■ MATERIAL PROVIDED:
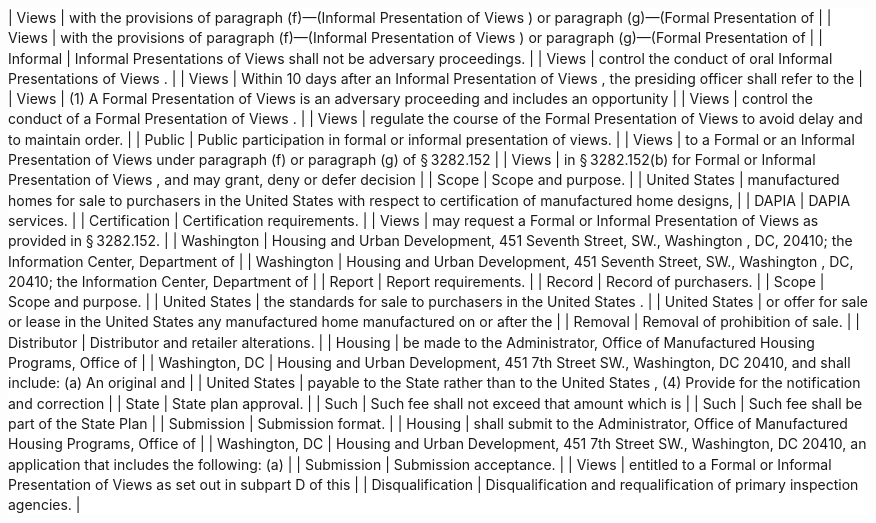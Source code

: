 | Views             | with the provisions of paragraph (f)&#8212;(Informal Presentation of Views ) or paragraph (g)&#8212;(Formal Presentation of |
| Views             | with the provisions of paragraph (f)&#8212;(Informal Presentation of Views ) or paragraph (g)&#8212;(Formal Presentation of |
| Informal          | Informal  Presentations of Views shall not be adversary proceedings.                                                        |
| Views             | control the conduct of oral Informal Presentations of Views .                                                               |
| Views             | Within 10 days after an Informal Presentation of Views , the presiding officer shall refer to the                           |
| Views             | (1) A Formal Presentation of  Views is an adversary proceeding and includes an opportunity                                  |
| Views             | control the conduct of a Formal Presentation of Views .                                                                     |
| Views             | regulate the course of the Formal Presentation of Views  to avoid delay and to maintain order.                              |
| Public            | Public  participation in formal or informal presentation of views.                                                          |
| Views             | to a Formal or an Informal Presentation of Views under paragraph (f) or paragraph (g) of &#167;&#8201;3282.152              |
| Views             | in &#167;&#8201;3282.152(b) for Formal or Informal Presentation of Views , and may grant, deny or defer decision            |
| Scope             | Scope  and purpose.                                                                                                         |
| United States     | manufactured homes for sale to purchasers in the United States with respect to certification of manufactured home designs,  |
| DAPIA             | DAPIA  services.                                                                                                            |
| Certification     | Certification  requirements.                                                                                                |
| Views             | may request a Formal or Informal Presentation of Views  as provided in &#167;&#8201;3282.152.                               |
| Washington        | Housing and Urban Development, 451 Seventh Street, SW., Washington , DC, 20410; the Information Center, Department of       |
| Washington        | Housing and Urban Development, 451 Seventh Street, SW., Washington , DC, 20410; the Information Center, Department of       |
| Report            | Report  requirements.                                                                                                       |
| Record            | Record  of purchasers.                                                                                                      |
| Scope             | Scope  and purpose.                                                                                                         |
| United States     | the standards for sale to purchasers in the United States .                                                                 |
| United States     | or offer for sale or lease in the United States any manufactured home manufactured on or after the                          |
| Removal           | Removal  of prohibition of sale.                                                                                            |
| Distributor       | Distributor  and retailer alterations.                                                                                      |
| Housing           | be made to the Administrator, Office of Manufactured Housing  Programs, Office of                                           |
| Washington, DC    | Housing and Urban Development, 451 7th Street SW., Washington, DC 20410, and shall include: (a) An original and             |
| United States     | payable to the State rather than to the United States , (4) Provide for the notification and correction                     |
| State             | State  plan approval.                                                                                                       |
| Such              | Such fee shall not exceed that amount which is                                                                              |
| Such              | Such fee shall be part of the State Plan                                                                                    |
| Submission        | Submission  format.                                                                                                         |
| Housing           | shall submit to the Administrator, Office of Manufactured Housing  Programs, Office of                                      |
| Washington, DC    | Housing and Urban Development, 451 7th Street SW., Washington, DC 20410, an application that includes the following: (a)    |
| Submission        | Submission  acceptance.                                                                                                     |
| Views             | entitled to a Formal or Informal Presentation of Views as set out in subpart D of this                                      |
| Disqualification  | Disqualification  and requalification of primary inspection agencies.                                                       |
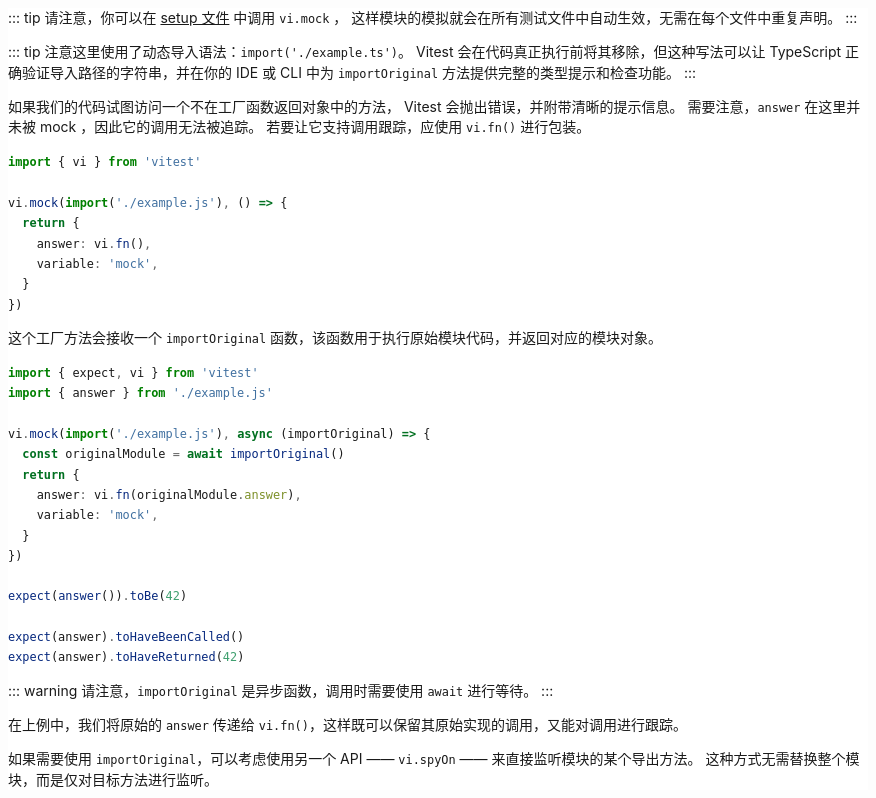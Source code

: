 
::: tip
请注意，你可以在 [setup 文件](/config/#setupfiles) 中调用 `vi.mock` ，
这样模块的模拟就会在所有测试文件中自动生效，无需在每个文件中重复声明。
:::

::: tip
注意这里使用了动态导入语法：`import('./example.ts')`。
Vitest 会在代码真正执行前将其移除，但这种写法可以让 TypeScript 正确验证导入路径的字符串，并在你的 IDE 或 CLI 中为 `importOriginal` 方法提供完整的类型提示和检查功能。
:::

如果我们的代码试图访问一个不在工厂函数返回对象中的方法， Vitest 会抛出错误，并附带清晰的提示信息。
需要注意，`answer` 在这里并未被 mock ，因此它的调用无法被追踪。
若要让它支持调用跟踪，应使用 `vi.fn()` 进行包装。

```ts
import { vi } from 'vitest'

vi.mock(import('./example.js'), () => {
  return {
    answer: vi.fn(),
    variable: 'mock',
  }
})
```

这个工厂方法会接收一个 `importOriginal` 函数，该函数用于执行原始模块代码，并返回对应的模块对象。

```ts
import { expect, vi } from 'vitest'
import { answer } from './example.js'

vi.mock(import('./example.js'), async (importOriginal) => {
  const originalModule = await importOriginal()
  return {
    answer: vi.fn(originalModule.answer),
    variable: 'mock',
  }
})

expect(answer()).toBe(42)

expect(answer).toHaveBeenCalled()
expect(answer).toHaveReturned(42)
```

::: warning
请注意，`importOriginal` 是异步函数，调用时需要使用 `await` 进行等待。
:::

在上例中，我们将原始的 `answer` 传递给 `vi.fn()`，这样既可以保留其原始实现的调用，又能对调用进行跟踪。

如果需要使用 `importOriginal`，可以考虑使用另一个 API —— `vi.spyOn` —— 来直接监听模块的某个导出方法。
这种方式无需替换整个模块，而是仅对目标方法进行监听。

■ YOUR OBJECTIVE:
Repeat the lines exactly as they stand, from the opening line of the data through the line with "conduct of oral". Pictures stay out of the copy.

■ ANSWER SPACE:
Source code

: | Views             | with the provisions of paragraph (f)&#8212;(Informal Presentation of Views ) or paragraph (g)&#8212;(Formal Presentation of |
| Views             | with the provisions of paragraph (f)&#8212;(Informal Presentation of Views ) or paragraph (g)&#8212;(Formal Presentation of |
| Informal          | Informal  Presentations of Views shall not be adversary proceedings.                                                        |
| Views             | control the conduct of oral Informal Presentations of Views .                                                               |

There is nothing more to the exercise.